学校安全対策(読み)がっこうあんぜんたいさく

知恵蔵 「学校安全対策」の解説

学校安全対策

近年、学校や通学路などにおける児童生徒の被害事件が多発していることから、このような事件を防止するため、学校の安全管理体制の強化、防犯教育の充実、施設設備の整備、教職員等の危機管理意識の一層の向上、子供の安全を地域全体で見守る体制の整備などが課題となっている。 こうした状況に照らし、文部科学省は、中央教育行政当局として、様々な取り組みを講じている。2001年7月に、緊急安全対策として実施する監視カメラや非常通報装置の設置等にかかる経費についての特別交付税措置などを行っている。 02年12月には、共通する留意事項をまとめた「学校への不審者侵入時の危機管理マニュアル」を、03年6月には、犯罪防止のための特色ある取り組みを紹介した事例集を作成している。
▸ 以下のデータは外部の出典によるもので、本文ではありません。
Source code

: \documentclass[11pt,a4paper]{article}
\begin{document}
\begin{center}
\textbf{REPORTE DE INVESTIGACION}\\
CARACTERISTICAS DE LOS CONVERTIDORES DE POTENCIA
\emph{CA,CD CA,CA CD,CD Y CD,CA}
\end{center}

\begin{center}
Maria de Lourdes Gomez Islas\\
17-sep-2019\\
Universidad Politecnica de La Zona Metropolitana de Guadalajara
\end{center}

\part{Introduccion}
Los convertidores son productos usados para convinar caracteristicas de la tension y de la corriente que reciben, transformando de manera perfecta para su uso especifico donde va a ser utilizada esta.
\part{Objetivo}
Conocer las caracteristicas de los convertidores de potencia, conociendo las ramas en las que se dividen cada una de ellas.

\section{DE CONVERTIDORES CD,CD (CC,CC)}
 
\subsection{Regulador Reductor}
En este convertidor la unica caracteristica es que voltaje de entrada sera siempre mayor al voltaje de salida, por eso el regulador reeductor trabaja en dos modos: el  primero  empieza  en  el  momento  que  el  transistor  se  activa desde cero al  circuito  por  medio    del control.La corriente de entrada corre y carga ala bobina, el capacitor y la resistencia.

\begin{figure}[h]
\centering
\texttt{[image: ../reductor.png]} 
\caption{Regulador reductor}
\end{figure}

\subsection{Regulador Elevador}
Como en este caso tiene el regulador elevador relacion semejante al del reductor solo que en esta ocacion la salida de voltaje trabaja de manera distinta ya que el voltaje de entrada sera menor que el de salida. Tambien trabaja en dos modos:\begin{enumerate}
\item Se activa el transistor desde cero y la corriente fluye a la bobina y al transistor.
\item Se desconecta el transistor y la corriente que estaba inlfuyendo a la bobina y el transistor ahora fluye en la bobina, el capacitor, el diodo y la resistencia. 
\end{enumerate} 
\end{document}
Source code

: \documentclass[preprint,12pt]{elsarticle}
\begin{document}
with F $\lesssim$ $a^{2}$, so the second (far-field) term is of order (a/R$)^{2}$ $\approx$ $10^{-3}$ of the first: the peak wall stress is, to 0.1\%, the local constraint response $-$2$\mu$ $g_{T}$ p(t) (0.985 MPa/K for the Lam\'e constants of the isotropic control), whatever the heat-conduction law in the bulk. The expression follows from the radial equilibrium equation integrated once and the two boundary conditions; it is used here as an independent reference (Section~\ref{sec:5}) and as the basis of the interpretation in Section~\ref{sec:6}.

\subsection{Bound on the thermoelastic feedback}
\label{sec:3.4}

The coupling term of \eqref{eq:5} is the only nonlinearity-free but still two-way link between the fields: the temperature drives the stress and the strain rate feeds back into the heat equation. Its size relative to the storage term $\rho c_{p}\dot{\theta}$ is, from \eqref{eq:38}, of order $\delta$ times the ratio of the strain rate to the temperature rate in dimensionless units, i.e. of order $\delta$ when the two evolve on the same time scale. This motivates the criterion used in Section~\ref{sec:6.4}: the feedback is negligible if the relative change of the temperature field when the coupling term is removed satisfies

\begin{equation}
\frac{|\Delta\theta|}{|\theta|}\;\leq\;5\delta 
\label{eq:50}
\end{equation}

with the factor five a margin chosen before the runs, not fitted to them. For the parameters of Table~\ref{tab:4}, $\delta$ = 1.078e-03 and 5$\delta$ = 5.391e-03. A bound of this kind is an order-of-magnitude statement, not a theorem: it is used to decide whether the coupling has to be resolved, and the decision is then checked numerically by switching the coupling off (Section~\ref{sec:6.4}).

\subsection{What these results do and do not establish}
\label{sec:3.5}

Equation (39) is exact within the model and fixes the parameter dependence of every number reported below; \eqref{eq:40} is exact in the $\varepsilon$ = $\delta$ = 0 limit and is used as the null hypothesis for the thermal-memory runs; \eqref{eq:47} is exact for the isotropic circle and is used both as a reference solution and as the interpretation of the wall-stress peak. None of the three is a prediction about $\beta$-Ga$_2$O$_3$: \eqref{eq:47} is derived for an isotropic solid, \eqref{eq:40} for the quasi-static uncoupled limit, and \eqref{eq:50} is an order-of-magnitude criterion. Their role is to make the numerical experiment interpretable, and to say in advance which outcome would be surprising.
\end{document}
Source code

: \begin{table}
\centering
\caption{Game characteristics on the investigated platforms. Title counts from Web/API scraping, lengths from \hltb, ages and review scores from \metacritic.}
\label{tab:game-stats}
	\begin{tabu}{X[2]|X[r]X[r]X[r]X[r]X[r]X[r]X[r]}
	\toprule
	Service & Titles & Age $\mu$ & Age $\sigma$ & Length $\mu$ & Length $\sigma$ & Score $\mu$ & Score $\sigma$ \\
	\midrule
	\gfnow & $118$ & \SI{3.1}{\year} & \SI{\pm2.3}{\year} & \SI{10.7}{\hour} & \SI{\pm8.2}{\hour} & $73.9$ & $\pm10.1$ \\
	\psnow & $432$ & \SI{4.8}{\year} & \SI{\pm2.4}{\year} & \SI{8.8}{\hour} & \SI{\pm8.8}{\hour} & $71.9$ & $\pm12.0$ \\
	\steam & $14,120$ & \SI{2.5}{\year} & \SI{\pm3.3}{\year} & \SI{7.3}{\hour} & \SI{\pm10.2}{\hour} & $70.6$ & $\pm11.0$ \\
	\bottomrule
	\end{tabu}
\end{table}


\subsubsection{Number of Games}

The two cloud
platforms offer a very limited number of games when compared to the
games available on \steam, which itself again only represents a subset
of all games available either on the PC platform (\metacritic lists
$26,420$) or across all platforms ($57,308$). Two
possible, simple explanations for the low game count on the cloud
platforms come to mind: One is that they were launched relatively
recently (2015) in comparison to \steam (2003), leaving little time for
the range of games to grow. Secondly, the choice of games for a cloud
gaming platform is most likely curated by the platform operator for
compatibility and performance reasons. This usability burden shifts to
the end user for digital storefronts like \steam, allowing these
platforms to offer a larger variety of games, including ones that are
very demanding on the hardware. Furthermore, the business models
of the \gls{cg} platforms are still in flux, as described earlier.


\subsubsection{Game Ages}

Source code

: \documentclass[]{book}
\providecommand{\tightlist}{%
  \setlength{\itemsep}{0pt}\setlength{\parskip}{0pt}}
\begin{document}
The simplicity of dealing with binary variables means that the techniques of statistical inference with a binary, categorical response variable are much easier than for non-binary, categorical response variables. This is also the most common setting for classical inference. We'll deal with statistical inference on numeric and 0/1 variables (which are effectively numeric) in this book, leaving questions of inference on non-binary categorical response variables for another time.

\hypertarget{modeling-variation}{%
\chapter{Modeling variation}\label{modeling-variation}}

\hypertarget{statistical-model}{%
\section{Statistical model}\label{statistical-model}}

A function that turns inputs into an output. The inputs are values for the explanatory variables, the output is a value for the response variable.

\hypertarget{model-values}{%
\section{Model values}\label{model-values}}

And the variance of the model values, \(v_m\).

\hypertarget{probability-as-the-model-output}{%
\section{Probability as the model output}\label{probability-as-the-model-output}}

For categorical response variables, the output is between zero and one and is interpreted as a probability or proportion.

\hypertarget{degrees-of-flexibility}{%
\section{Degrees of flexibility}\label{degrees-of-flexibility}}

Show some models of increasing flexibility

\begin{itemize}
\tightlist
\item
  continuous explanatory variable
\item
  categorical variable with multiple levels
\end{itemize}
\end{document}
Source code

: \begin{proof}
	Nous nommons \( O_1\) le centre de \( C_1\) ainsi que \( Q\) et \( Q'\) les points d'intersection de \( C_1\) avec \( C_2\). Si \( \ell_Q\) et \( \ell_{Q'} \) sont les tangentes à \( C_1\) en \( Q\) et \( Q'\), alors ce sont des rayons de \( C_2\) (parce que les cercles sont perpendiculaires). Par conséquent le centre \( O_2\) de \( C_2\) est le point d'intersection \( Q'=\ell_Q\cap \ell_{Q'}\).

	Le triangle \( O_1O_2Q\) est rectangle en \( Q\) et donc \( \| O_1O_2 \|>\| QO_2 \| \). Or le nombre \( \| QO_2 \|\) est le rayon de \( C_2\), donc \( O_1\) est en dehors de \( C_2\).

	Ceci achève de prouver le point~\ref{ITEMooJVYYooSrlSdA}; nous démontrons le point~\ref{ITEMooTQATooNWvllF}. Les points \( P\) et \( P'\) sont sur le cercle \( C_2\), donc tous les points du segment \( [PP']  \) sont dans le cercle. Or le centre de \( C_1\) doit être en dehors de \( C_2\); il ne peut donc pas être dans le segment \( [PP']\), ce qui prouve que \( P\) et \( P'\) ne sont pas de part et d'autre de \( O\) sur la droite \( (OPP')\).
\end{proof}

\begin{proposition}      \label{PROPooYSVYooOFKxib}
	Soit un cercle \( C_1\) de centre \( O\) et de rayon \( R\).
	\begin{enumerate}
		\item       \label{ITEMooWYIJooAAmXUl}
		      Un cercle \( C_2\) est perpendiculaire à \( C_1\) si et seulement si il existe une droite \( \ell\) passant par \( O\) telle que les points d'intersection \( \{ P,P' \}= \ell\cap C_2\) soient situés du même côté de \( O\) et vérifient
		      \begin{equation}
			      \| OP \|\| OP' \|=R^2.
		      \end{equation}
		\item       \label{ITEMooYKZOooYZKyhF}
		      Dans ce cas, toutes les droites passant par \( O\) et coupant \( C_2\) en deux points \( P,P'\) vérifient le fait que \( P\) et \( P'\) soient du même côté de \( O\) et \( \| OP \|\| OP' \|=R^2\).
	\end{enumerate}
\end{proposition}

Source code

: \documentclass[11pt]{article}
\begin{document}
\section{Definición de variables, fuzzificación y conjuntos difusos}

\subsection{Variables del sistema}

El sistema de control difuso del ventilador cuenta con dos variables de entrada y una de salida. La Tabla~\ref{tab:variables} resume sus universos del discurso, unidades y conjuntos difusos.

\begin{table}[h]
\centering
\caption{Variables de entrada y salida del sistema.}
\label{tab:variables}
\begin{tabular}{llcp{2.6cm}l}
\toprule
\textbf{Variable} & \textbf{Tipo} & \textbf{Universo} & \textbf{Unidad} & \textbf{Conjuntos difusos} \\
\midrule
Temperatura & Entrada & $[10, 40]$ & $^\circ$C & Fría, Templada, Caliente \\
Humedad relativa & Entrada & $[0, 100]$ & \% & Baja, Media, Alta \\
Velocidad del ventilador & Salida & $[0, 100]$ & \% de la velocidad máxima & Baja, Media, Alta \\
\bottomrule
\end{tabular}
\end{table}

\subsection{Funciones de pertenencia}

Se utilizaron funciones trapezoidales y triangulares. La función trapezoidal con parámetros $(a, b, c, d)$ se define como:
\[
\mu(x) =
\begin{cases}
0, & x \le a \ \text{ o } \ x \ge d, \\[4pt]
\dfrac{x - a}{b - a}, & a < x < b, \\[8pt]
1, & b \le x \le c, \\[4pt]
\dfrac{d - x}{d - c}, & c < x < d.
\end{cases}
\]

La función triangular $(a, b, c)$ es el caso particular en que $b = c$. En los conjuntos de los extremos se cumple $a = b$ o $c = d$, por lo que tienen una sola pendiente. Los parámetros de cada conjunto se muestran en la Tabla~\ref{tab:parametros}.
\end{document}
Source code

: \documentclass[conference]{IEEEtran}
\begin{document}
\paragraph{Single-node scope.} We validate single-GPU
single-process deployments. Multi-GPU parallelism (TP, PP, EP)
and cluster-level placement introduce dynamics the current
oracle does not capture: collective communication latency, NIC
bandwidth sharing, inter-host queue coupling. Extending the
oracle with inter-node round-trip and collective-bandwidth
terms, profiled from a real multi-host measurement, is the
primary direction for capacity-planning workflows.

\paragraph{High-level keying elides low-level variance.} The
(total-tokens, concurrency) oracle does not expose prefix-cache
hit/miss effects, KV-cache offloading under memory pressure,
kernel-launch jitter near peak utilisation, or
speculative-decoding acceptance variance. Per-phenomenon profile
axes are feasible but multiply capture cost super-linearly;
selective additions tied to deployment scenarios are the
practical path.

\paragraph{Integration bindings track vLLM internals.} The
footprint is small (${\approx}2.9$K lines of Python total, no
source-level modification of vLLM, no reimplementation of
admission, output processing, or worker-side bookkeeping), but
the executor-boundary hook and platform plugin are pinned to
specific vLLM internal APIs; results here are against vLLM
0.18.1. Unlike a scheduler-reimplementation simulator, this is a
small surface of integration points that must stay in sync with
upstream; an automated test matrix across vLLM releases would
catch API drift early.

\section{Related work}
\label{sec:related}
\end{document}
そのほか、学校安全の充実にハード・ソフトの両面から総合的に取り組む子ども安心プロジェクトの実施、具体的な留意点や学校・地域・家庭・関係機関の連携方策等についてまとめた「学校安全緊急アピール」(04年1月)や「学校安全の方策の再点検等について」(05年3月)の公表なども行っている。 下校時の事件や05年12月に京都府宇治市の学習塾において児童が殺害されるという事件の発生を受けて、政府全体としても、犯罪から子供を守るための関係省庁連絡会議が設置され、「犯罪から子どもを守るための対策」が取りまとめられている。社会教育においても、文科省は防犯教育などを推進している。